> [Try it]
Copy, from the listing, every line in which the string "Thread" is present.

> [Recorded data]
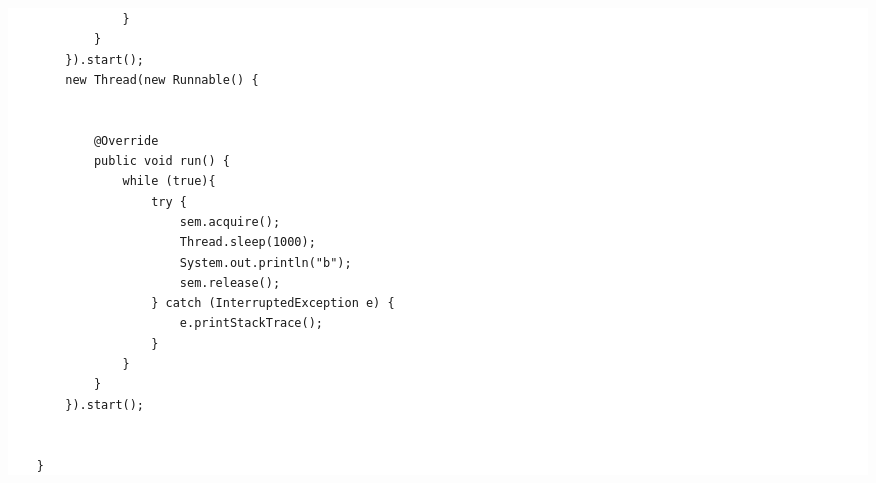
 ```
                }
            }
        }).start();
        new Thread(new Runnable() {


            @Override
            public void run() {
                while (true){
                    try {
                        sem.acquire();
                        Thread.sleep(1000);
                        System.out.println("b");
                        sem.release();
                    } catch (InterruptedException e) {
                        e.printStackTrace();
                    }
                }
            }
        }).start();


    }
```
...
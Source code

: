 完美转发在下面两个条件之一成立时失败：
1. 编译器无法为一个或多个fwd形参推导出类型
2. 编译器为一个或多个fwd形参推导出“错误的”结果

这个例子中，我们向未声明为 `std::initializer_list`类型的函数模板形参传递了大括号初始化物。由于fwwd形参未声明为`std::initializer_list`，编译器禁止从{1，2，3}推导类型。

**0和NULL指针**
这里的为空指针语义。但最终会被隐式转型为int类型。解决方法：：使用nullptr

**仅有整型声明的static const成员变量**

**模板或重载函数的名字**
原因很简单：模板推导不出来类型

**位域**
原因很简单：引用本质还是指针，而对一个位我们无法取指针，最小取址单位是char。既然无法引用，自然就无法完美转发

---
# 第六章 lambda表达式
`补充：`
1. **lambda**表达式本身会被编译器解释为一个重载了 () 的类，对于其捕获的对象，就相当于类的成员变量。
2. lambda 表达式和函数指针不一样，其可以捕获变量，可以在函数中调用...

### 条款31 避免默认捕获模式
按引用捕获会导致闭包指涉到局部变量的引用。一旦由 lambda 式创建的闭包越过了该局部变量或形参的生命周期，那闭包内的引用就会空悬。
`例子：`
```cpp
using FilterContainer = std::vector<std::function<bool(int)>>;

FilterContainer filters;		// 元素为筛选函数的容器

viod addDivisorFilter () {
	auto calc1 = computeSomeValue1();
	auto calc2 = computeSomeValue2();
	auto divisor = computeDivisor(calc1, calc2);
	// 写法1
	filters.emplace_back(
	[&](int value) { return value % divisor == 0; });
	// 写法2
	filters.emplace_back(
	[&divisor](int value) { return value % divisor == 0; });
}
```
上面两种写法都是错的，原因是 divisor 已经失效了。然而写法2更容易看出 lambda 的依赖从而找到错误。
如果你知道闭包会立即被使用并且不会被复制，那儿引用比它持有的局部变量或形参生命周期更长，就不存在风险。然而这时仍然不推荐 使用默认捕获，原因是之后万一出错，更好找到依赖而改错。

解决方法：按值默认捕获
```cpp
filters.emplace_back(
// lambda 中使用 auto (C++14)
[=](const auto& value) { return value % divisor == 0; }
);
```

> [Your solution]
        new Thread(new Runnable() {
                        Thread.sleep(1000);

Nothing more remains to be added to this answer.